## What to do
Reply with only a number, the count of lines in the listing that include the word "pISBN".

## Given data

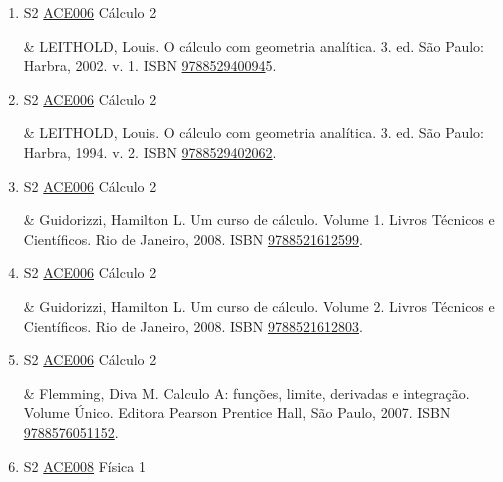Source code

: \documentclass[12pt,a4paper]{book}
\begin{document}
\begin{enumerate}
 

 \item S2 \hyperref[PUD:ACE006]{ACE006} Cálculo 2

& LEITHOLD, Louis.  O cálculo com geometria analítica.  3.  ed.  São Paulo: Harbra, 2002.  v.  1.  ISBN 
\href{http://www.bn.br/site/pages/servicosProfissionais/agenciaISBN/isbnBusca/FbnBuscaISBNCatalogo.asp?pField=ISBN&pIntPagina=1&pISBN=2940094&nidbISBN=true&hidbISBN=true}{978852940094}5. 

 

 \item S2 \hyperref[PUD:ACE006]{ACE006} Cálculo 2

& LEITHOLD, Louis.  O cálculo com geometria analítica.  3.  ed.  São Paulo: Harbra, 1994.  v.  2.  ISBN \href{http://www.bn.br/site/pages/servicosProfissionais/agenciaISBN/isbnBusca/FbnBuscaISBNCatalogo.asp?pField=ISBN&pIntPagina=1&pISBN=29402062&nidbISBN=true&hidbISBN=true}{9788529402062}.
 \item S2 \hyperref[PUD:ACE006]{ACE006} Cálculo 2

&  Guidorizzi, Hamilton L.  Um curso de cálculo.  Volume 1.  Livros Técnicos e Científicos.  Rio de Janeiro, 2008.  ISBN \href{http://www.bn.br/site/pages/servicosProfissionais/agenciaISBN/isbnBusca/FbnBuscaISBNCatalogo.asp?pField=ISBN&pIntPagina=1&pISBN=21612599&nidbISBN=true&hidbISBN=true}{9788521612599}. 

 

 \item S2 \hyperref[PUD:ACE006]{ACE006} Cálculo 2

&  Guidorizzi, Hamilton L.  Um curso de cálculo.  Volume 2.  Livros Técnicos e Científicos.  Rio de Janeiro, 2008.  ISBN \href{http://www.bn.br/site/pages/servicosProfissionais/agenciaISBN/isbnBusca/FbnBuscaISBNCatalogo.asp?pField=ISBN&pIntPagina=1&pISBN=21612803&nidbISBN=true&hidbISBN=true}{9788521612803}. 

 

 \item S2 \hyperref[PUD:ACE006]{ACE006} Cálculo 2

&  Flemming, Diva M.  Calculo A: funções, limite, derivadas e integração.  Volume Único.  Editora Pearson Prentice Hall, São Paulo, 2007.  ISBN \href{http://www.bn.br/site/pages/servicosProfissionais/agenciaISBN/isbnBusca/FbnBuscaISBNCatalogo.asp?pField=ISBN&pIntPagina=1&pISBN=76051152&nidbISBN=true&hidbISBN=true}{9788576051152}.
 \item S2 \hyperref[PUD:ACE008]{ACE008} Física 1


\end{enumerate}
\end{document}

## Result
5